Sometimes in a civil case, an attorney will threaten a pro se litigant with attorney’s fees. If you don’t drop your case, here comes a threat of attorney’s fees. Bam! If you pursue a defense too eagerly. Boom! If you’re digging too deeply in discovery. Splat!
They didn’t expect this fight from you and are willing to use what they have to beat you down. One thing they have is the threat of attorney’s fees. But you’re pro se, the idea is not to pay attorney’s fees. So don’t let them bully you out of pursuing your case.

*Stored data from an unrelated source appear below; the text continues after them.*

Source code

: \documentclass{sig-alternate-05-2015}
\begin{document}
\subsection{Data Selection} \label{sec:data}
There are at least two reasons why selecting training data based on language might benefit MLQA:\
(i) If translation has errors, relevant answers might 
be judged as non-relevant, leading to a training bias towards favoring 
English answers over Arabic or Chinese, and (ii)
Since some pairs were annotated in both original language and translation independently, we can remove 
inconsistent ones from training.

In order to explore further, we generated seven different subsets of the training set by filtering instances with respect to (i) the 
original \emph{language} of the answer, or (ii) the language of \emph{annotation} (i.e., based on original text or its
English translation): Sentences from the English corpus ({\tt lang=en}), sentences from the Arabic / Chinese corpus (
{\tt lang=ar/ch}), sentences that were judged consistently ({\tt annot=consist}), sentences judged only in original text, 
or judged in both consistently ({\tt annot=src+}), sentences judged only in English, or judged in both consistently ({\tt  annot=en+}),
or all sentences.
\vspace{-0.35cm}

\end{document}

The Problem With Attorney’s Fees
Where did the idea of attorney’s fees come from? Attorney’s fees began as a sanction for frivolous lawsuits, but they often inhibit the filing of meritorious claims. This alone should be enough to nullify them, but no such luck.
To add insult to injury, a lawyer’s client doesn’t have to worry about paying fees to a pro se litigant to defend themselves or pursue a claim. Pro se litigants cannot get attorneys fees or other compensation for the time they spent litigating meritorious cases. That type of imbalance between the two parties is a due process issue.
There then is the problem with attorney’s fees, the barring of meritorious claims, and denial of due process.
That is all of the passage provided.